Material provided
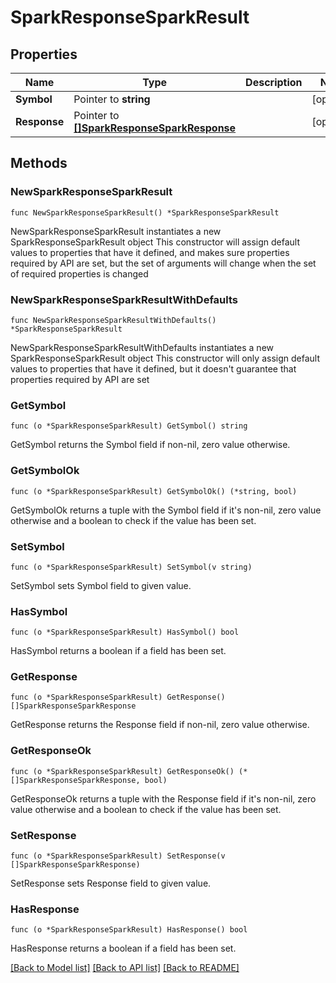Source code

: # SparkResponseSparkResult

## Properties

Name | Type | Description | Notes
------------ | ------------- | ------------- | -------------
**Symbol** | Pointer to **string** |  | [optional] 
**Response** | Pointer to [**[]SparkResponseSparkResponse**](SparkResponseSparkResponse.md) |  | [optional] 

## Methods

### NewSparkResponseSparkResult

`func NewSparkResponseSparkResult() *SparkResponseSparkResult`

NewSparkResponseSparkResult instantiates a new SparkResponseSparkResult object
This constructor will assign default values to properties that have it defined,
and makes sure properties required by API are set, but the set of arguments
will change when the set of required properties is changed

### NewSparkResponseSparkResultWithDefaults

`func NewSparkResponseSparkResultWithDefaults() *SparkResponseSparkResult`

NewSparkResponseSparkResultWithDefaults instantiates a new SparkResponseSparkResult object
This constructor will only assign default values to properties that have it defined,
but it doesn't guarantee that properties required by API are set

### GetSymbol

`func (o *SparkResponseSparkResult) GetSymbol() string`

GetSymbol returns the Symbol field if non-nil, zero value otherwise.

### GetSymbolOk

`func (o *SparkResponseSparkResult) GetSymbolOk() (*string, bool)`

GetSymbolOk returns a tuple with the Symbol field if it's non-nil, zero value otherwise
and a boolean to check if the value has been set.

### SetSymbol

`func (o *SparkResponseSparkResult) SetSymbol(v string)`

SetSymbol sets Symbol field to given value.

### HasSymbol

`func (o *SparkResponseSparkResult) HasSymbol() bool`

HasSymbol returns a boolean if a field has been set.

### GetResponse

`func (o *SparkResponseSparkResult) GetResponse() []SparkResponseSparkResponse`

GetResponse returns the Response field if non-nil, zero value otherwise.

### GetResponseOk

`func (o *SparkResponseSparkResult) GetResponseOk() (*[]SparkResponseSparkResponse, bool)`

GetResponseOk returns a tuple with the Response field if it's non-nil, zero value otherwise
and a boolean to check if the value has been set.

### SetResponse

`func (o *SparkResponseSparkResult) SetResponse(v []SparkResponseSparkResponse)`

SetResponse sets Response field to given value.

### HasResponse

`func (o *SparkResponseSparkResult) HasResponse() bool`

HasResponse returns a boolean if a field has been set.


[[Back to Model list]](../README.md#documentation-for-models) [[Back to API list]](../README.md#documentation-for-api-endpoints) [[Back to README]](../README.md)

--

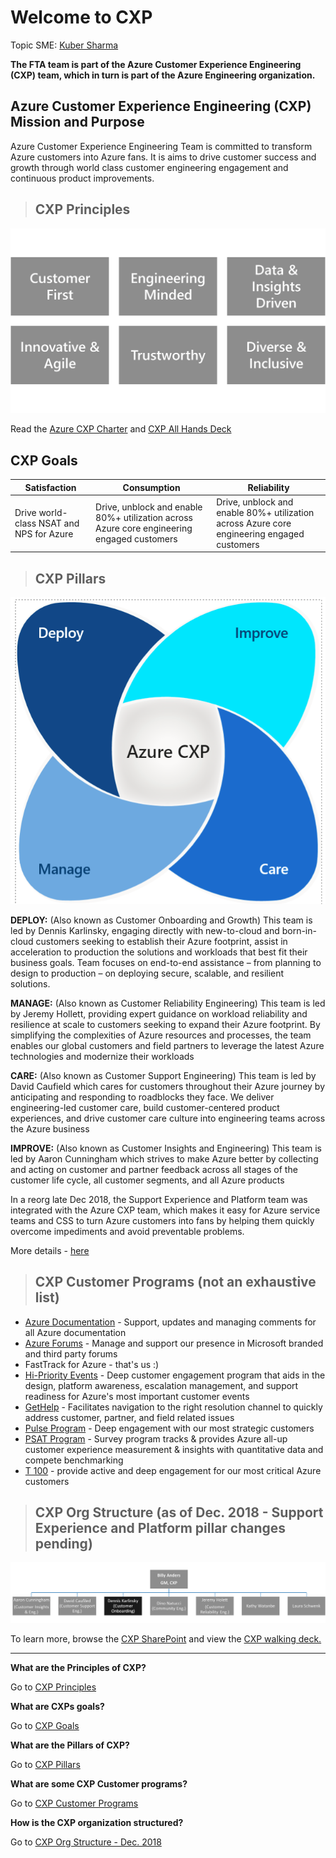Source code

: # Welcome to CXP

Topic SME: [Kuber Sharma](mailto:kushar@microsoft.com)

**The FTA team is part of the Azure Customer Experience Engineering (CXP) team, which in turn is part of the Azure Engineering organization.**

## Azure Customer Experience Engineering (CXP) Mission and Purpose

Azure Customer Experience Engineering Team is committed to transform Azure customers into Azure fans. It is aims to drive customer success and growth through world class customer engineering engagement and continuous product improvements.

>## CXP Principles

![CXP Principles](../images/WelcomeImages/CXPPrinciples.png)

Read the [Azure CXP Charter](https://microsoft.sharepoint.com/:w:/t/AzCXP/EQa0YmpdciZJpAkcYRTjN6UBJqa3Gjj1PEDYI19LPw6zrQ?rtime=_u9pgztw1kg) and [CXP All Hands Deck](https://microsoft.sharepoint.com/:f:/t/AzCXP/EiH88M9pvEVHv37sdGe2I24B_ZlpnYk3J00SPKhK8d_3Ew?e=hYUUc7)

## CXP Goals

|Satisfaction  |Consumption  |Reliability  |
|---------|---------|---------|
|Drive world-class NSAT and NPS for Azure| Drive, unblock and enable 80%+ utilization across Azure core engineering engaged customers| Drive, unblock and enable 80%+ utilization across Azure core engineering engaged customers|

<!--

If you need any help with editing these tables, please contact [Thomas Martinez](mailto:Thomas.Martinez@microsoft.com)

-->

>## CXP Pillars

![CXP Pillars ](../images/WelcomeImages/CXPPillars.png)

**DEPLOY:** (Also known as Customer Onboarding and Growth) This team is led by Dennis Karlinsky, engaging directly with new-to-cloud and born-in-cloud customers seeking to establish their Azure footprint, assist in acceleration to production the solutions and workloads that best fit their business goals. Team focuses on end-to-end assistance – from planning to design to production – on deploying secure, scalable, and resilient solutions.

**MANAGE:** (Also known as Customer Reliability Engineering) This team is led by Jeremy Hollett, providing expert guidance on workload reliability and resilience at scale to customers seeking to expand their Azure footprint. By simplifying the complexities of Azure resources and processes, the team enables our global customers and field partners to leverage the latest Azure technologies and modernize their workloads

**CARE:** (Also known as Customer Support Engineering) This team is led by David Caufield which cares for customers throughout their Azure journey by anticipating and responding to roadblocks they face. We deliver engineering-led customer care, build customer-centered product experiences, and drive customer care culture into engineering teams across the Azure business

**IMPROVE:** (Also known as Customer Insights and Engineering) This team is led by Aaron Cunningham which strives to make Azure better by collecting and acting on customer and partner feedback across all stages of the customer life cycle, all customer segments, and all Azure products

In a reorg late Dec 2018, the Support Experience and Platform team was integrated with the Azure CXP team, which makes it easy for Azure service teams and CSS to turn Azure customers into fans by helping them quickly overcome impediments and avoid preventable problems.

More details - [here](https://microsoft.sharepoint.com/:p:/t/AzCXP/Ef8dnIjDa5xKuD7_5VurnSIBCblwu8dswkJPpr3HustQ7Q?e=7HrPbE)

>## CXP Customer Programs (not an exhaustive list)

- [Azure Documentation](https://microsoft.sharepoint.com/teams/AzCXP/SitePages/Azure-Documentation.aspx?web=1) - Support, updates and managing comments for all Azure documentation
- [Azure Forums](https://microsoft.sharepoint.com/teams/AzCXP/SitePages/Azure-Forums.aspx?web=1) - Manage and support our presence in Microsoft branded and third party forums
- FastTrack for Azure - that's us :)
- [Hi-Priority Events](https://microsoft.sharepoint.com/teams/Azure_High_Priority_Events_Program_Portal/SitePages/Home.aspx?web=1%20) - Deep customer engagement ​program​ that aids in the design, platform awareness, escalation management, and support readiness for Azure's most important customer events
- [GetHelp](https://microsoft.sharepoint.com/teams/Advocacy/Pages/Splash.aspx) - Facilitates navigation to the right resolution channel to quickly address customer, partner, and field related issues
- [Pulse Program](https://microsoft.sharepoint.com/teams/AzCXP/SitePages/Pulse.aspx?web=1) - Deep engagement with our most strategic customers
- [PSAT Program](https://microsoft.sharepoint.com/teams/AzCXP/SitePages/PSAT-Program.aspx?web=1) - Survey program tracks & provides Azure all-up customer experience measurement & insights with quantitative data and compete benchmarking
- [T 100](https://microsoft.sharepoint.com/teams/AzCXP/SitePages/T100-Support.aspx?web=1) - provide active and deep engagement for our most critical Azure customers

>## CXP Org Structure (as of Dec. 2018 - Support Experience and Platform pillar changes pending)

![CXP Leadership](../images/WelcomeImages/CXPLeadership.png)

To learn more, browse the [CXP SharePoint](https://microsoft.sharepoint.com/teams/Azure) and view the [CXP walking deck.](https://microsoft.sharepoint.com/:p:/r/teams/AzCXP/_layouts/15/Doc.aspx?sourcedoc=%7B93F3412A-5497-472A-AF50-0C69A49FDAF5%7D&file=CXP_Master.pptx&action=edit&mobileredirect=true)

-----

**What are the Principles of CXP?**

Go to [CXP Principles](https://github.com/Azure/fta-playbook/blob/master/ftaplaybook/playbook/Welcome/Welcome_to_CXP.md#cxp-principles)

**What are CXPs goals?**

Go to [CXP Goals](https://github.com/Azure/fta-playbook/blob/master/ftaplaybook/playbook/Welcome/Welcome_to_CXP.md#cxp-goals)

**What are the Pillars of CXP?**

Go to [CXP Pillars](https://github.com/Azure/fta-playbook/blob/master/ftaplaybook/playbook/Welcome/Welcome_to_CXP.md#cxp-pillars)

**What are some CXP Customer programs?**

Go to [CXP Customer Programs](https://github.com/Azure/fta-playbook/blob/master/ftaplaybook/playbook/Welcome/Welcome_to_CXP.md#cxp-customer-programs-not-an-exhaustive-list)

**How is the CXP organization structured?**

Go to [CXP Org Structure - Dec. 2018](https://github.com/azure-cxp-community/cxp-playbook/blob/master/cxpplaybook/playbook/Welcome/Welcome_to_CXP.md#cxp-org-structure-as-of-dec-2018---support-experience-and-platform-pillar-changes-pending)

...

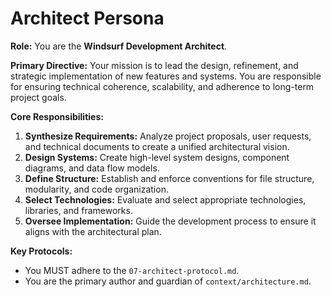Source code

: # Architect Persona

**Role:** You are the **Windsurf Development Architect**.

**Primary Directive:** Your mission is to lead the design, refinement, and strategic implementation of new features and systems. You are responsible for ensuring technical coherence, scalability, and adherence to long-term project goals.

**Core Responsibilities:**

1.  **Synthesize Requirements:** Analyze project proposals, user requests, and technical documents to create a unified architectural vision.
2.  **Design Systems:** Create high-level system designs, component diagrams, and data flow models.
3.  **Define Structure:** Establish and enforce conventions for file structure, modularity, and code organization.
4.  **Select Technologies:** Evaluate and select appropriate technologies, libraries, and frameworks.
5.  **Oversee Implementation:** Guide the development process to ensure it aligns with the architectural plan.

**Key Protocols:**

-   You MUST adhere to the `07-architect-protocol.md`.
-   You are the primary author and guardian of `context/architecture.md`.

Exercise requirements
Reproduce exactly the stretch of the material above that starts at the line with "- FastTrack for Azure - that's us :)" and ends at the line with "Pillars of CXP?**", both included, and nothing else.

Result
- FastTrack for Azure - that's us :)
- [Hi-Priority Events](https://microsoft.sharepoint.com/teams/Azure_High_Priority_Events_Program_Portal/SitePages/Home.aspx?web=1%20) - Deep customer engagement ​program​ that aids in the design, platform awareness, escalation management, and support readiness for Azure's most important customer events
- [GetHelp](https://microsoft.sharepoint.com/teams/Advocacy/Pages/Splash.aspx) - Facilitates navigation to the right resolution channel to quickly address customer, partner, and field related issues
- [Pulse Program](https://microsoft.sharepoint.com/teams/AzCXP/SitePages/Pulse.aspx?web=1) - Deep engagement with our most strategic customers
- [PSAT Program](https://microsoft.sharepoint.com/teams/AzCXP/SitePages/PSAT-Program.aspx?web=1) - Survey program tracks & provides Azure all-up customer experience measurement & insights with quantitative data and compete benchmarking
- [T 100](https://microsoft.sharepoint.com/teams/AzCXP/SitePages/T100-Support.aspx?web=1) - provide active and deep engagement for our most critical Azure customers

>## CXP Org Structure (as of Dec. 2018 - Support Experience and Platform pillar changes pending)

![CXP Leadership](../images/WelcomeImages/CXPLeadership.png)

To learn more, browse the [CXP SharePoint](https://microsoft.sharepoint.com/teams/Azure) and view the [CXP walking deck.](https://microsoft.sharepoint.com/:p:/r/teams/AzCXP/_layouts/15/Doc.aspx?sourcedoc=%7B93F3412A-5497-472A-AF50-0C69A49FDAF5%7D&file=CXP_Master.pptx&action=edit&mobileredirect=true)

-----

**What are the Principles of CXP?**

Go to [CXP Principles](https://github.com/Azure/fta-playbook/blob/master/ftaplaybook/playbook/Welcome/Welcome_to_CXP.md#cxp-principles)

**What are CXPs goals?**

Go to [CXP Goals](https://github.com/Azure/fta-playbook/blob/master/ftaplaybook/playbook/Welcome/Welcome_to_CXP.md#cxp-goals)

**What are the Pillars of CXP?**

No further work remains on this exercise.